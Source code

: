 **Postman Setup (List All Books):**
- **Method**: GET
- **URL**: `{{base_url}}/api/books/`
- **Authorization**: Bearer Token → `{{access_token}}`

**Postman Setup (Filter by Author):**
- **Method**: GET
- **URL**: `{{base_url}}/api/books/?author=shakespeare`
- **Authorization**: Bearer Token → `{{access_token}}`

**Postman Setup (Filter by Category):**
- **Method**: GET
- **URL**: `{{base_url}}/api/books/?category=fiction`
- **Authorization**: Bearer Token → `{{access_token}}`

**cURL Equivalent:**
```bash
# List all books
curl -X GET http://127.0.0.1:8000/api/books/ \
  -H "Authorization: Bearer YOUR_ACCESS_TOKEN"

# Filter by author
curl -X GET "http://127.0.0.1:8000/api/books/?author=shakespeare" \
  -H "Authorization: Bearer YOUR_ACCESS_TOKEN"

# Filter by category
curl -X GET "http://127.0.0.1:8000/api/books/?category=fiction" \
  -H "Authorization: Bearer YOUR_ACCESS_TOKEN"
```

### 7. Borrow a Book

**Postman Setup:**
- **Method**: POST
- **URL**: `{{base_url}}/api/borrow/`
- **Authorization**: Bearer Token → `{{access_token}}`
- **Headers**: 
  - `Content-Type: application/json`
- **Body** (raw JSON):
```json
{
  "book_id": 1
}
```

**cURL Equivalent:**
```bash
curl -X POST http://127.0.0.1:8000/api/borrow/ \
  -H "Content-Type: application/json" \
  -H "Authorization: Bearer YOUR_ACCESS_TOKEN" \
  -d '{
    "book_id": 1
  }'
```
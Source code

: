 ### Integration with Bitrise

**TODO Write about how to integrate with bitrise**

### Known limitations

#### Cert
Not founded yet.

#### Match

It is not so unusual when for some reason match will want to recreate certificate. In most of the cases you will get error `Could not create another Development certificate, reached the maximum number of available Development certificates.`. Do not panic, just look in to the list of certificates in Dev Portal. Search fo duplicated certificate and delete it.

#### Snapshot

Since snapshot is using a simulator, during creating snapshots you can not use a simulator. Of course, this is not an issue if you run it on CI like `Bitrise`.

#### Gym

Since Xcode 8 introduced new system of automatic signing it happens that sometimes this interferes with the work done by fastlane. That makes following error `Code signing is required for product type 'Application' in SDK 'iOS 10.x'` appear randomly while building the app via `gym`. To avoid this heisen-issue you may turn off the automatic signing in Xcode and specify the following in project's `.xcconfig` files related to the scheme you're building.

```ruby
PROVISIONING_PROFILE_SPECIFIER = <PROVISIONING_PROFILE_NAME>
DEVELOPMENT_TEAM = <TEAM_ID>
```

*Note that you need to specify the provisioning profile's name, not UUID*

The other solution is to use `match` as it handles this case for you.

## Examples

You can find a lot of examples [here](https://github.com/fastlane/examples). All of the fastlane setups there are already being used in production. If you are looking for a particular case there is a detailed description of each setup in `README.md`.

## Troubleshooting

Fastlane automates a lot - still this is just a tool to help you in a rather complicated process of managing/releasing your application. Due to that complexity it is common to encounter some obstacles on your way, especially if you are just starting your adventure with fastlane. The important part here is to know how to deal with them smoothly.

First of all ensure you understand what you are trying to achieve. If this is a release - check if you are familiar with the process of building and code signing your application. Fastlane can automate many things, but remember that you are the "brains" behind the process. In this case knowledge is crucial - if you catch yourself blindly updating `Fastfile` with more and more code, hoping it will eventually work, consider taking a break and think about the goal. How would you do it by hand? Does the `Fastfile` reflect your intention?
::::::::
Prompt: Can you repeat, word for word, every line above from the one containing "## Troubleshooting" down to the one containing "Fastlane automates a", including both?

Final answer:
## Troubleshooting

Fastlane automates a lot - still this is just a tool to help you in a rather complicated process of managing/releasing your application. Due to that complexity it is common to encounter some obstacles on your way, especially if you are just starting your adventure with fastlane. The important part here is to know how to deal with them smoothly.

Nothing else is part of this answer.